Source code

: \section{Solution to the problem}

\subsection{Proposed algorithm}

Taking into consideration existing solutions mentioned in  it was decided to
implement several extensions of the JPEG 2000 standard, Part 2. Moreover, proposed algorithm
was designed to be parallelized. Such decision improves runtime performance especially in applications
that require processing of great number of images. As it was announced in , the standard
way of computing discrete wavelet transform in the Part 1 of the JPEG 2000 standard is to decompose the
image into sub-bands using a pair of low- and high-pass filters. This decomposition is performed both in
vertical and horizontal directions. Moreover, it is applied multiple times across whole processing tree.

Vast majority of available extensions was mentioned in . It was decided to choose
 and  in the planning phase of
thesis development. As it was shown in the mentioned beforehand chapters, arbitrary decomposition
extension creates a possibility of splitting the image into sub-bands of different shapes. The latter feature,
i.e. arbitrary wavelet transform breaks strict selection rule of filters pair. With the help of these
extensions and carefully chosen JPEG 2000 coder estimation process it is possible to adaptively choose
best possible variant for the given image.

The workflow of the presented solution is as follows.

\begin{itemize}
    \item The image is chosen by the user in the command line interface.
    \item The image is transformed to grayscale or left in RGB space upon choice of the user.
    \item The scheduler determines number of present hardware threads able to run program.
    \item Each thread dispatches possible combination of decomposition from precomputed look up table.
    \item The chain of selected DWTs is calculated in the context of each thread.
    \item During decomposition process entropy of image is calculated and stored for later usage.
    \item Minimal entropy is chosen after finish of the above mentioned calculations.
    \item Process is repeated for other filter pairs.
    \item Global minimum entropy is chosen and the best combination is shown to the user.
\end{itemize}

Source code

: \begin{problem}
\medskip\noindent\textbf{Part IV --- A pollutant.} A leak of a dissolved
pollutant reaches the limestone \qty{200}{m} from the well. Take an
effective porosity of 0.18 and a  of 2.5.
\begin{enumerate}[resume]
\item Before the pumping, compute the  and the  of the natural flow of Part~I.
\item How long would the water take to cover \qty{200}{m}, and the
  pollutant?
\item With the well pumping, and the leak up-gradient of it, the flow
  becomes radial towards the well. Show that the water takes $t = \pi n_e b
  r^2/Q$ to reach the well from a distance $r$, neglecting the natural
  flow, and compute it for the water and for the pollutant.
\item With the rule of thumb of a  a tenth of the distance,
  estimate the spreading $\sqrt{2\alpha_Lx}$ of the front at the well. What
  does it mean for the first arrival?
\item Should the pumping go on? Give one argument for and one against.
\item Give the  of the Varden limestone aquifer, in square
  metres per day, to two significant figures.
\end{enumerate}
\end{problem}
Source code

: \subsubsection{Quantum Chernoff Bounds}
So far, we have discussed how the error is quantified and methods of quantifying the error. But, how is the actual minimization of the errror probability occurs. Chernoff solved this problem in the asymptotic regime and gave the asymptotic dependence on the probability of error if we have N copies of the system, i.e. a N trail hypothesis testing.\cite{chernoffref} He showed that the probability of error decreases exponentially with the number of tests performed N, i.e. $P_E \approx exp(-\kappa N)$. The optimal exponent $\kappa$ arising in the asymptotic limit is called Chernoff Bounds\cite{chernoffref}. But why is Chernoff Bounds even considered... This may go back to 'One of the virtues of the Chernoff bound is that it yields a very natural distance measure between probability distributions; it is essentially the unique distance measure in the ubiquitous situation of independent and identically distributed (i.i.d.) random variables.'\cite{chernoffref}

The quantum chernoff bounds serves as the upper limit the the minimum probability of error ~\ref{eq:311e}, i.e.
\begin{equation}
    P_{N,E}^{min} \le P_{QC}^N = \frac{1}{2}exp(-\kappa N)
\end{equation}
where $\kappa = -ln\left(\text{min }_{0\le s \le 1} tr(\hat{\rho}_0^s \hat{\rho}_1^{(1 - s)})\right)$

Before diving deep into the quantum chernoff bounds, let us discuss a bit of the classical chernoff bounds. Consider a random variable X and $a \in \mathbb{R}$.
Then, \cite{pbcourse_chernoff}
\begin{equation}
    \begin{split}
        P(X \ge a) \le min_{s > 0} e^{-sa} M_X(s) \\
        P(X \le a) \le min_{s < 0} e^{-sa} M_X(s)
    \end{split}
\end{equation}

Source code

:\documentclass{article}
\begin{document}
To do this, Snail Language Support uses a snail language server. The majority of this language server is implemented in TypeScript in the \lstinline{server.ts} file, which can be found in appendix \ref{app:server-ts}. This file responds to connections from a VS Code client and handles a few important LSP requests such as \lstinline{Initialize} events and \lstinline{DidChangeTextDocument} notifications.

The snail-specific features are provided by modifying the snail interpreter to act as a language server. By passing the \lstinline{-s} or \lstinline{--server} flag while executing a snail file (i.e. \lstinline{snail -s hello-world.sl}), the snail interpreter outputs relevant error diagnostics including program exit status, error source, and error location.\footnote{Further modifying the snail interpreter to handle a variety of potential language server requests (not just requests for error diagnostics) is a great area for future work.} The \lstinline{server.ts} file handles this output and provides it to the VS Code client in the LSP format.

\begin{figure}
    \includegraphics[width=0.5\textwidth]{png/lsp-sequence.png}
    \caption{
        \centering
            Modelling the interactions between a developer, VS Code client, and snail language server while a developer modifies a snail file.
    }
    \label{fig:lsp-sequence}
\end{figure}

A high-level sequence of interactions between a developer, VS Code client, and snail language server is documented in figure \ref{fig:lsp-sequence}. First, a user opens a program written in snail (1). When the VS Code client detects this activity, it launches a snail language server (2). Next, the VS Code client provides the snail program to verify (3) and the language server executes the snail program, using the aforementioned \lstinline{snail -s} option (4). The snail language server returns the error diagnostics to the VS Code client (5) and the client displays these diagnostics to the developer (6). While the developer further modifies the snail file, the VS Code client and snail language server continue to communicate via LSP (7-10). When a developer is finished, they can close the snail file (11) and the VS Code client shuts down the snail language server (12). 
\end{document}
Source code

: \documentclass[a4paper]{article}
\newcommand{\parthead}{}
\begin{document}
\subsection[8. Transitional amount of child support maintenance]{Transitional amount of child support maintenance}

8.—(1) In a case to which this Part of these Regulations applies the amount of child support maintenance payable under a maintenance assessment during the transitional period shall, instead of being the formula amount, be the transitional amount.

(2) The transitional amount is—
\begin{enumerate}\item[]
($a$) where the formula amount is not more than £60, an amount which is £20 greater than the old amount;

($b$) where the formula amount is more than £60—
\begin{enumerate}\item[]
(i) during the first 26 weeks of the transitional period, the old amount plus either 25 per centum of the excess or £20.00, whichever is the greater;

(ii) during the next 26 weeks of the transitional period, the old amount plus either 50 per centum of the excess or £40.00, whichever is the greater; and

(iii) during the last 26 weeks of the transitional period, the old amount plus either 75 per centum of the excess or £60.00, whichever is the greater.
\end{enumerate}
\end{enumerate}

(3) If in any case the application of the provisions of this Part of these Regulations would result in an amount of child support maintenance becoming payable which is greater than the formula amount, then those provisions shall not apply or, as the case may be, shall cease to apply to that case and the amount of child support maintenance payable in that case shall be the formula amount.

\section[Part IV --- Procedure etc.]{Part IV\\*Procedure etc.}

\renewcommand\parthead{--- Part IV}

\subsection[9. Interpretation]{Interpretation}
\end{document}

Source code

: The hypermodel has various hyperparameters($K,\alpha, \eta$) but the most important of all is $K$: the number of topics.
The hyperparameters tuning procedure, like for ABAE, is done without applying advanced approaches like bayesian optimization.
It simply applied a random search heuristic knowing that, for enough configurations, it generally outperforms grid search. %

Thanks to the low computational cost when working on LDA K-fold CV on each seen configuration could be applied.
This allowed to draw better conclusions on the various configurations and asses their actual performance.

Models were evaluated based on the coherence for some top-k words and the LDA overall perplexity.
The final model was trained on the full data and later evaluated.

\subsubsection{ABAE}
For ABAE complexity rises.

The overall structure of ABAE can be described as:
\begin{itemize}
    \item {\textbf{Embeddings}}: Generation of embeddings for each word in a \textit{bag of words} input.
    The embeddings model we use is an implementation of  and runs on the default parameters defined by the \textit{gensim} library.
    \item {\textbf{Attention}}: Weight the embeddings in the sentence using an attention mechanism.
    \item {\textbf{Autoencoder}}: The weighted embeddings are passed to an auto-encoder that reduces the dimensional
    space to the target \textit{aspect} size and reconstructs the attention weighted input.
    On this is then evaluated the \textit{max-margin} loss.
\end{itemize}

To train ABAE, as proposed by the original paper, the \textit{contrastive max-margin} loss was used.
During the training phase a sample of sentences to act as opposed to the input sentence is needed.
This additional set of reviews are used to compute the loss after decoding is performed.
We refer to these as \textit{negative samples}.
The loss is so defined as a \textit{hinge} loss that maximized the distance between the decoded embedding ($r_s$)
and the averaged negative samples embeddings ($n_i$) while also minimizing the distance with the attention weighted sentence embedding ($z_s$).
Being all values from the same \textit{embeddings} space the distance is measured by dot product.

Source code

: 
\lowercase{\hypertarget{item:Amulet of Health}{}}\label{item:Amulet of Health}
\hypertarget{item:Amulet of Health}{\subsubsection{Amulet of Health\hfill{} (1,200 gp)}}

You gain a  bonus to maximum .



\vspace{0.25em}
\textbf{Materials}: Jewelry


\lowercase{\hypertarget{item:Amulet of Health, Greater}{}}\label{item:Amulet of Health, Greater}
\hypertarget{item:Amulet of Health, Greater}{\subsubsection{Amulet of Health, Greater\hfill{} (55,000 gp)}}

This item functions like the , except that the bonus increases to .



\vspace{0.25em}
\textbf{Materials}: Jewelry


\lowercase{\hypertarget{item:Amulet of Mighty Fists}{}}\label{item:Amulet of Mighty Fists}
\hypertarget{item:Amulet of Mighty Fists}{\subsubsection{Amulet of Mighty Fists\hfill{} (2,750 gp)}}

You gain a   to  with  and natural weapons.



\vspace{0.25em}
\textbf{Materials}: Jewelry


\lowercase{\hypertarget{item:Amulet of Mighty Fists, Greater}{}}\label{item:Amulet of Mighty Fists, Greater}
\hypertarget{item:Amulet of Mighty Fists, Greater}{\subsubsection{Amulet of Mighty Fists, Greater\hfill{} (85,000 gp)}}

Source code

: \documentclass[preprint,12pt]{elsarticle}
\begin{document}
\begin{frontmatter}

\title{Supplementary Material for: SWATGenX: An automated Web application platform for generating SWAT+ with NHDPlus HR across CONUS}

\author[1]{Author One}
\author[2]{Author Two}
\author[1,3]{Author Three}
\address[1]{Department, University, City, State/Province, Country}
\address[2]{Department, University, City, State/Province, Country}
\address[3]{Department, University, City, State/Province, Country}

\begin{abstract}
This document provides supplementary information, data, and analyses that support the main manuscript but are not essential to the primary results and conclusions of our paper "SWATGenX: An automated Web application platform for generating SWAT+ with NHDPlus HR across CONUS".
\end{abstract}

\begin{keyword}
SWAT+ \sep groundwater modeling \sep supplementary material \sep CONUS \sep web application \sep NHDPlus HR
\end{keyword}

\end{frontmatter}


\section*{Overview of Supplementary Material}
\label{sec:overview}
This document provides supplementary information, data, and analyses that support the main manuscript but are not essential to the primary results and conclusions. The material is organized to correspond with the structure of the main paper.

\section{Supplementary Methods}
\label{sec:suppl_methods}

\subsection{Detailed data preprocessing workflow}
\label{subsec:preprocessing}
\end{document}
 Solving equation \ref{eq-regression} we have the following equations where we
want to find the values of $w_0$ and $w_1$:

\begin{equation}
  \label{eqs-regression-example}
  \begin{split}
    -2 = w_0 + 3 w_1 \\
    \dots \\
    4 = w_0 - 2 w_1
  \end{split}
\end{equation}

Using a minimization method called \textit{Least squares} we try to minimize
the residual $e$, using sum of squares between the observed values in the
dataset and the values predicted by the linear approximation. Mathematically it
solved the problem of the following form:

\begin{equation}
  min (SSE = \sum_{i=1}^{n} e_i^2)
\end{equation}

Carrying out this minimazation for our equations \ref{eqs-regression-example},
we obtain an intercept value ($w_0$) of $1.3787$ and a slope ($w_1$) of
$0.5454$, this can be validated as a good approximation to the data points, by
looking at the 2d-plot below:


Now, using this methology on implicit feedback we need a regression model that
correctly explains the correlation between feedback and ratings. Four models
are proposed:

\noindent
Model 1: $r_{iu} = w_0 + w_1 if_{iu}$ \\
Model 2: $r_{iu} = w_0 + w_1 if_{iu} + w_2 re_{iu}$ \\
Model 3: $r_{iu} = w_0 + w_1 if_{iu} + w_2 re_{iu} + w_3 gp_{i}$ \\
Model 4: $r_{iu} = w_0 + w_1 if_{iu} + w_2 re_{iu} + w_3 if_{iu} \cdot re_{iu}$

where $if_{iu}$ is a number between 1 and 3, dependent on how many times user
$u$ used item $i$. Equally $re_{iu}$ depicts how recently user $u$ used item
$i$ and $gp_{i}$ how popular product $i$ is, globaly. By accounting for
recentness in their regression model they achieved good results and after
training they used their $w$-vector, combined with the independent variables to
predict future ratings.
*-*-*
## WHAT YOU NEED TO DO
Find each line above that contains "following", and copy those lines.

## EXERCISE ANSWER
 Solving equation \ref{eq-regression} we have the following equations where we
solved the problem of the following form:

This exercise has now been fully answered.